1.9. Data Management#
Placing a base station at the same spot and running the same missions may not be enough to ensure repeatability. It may also be useful to document the entire workflow and create a “readme” file. This may include base station positioning, RTK deviation values, mission specifics, weather conditions, etc.
It is also a good practice to back up the entire project data, including the surveying data. The 3-2-1 backup rule will ensure reasonably secure storage: keep three copies of data, on two types of media, with one stored offsite.

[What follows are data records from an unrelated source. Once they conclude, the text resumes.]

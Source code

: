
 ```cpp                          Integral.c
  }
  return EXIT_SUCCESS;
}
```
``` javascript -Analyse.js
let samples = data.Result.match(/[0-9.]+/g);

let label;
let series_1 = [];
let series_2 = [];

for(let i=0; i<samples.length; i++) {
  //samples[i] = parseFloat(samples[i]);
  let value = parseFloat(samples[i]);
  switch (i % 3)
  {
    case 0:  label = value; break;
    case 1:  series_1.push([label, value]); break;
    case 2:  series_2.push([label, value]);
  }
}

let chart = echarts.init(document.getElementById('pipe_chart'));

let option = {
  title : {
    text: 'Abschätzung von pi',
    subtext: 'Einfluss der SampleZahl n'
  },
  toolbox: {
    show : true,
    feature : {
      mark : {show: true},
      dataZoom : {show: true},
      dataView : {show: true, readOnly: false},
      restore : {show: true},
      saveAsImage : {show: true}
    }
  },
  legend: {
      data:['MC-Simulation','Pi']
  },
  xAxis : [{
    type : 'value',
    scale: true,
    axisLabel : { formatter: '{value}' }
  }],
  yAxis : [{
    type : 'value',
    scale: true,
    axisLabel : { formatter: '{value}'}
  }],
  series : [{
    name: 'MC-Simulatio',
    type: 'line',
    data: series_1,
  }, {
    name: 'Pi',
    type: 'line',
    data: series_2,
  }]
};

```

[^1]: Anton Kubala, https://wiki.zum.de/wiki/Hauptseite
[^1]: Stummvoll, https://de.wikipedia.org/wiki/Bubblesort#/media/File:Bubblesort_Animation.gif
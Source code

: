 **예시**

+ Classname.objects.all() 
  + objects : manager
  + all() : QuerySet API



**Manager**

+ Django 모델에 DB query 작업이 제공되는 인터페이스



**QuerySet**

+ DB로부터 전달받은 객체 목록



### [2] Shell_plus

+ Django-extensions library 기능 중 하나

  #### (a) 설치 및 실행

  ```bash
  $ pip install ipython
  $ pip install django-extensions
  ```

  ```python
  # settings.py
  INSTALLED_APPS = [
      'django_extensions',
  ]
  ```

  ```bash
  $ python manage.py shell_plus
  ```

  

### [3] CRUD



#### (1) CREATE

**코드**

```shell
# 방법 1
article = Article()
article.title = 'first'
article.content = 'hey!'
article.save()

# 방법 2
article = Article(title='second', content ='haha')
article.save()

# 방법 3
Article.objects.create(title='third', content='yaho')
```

1.10. Common Issues and Troubleshooting#
1.10.1. RTK FIX Loss During Flight#
If during the flight, you notice that the RTK status is degraded, you will have two options: either continue the flight without the corrections, or return and troubleshoot the connectivity issue. In both cases, such a flight will not be suitable for the data comparison.
Resolution:
For NTRIP users: Check the internet connection on the remote controller. Ensure stable cellular or Wi-Fi coverage in the survey area. Consider using a mobile hotspot with a stronger signal or relocating closer to a cell tower.
For base station users: Verify the radio link between the base station and the drone. Reduce the distance between them or reposition the base station to a higher elevation for better line-of-sight. Check the base station battery level.
General: Ensure the drone’s RTK antenna has a clear sky view and is not obstructed by payload equipment. After resolving the issue, restart the mission from the beginning to maintain data consistency.
1.10.2. Position Drift Between Surveys#
If, during the data comparison between the surveys, you notice that the drone position differs relative to the flight path, most probably this is the result of incorrectly set base station coordinates or incorrect placement of the base station itself.
Resolution:
Verify that the base station is positioned at the exact same marked location for each survey. Use physical ground markers or survey nails for precise placement.
Double-check the manually entered base coordinates and antenna height values match previous surveys.
If using NTRIP, ensure you are connecting to the same mount point each time, as different mount points may use different reference frames.